Magnetic Resonance Imaging (MRI)
This scan lets doctors see inside your body without using radiation. Instead, MRIs use magnets and radio waves. An MRI shows clear views of your soft tissues. It can show cancer and other problems.
Before you have an MRI, you have to remove your glasses, jewelry, hearing aids, dentures and other items. People who have certain types of medical implants can't have an MRI. You'll be asked about your medical history to make sure it's safe for you. You may be given a gown and hearing protection to wear. Medicine may be used to relax you. You may be given a special dye to drink, or given it through an IV needle or other method. The dye helps the scanner see things in your body more clearly.
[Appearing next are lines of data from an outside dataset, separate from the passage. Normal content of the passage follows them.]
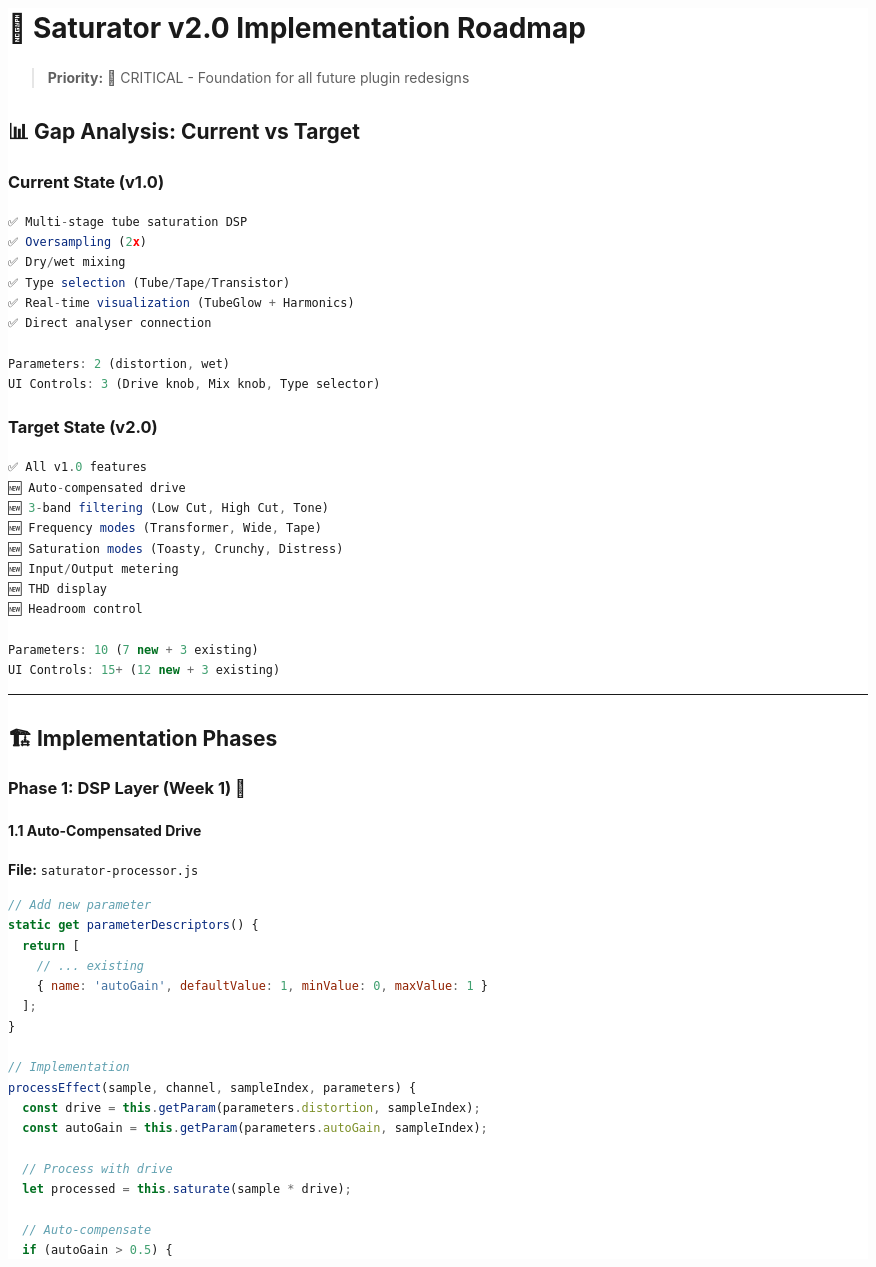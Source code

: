 # 🎯 Saturator v2.0 Implementation Roadmap

> **Priority:** 🔴 CRITICAL - Foundation for all future plugin redesigns

## 📊 Gap Analysis: Current vs Target

### Current State (v1.0)
```javascript
✅ Multi-stage tube saturation DSP
✅ Oversampling (2x)
✅ Dry/wet mixing
✅ Type selection (Tube/Tape/Transistor)
✅ Real-time visualization (TubeGlow + Harmonics)
✅ Direct analyser connection

Parameters: 2 (distortion, wet)
UI Controls: 3 (Drive knob, Mix knob, Type selector)
```

### Target State (v2.0)
```javascript
✅ All v1.0 features
🆕 Auto-compensated drive
🆕 3-band filtering (Low Cut, High Cut, Tone)
🆕 Frequency modes (Transformer, Wide, Tape)
🆕 Saturation modes (Toasty, Crunchy, Distress)
🆕 Input/Output metering
🆕 THD display
🆕 Headroom control

Parameters: 10 (7 new + 3 existing)
UI Controls: 15+ (12 new + 3 existing)
```

---

## 🏗️ Implementation Phases

### Phase 1: DSP Layer (Week 1) 🔴

#### 1.1 Auto-Compensated Drive
**File:** `saturator-processor.js`

```javascript
// Add new parameter
static get parameterDescriptors() {
  return [
    // ... existing
    { name: 'autoGain', defaultValue: 1, minValue: 0, maxValue: 1 }
  ];
}

// Implementation
processEffect(sample, channel, sampleIndex, parameters) {
  const drive = this.getParam(parameters.distortion, sampleIndex);
  const autoGain = this.getParam(parameters.autoGain, sampleIndex);

  // Process with drive
  let processed = this.saturate(sample * drive);

  // Auto-compensate
  if (autoGain > 0.5) {
```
To begin your scan, you lie on a table that slides into the MRI machine. The machine is a big tube that's open on both ends. When it starts, you hear loud banging and humming noises. Those sounds are made by the magnet. There aren't any moving parts around your body. You must stay perfectly still so the machine can get a clear view. A scan usually takes 15 minutes to an hour. If you move during the scan, the images will be blurry and it may need to be redone. A technician in a room next to you will watch you and the images being taken. The technician will talk to you through a speaker to let you know what is happening during your scan.
When your MRI is done, you can go home. Doctors will review the images and will talk to you about them at a follow-up appointment.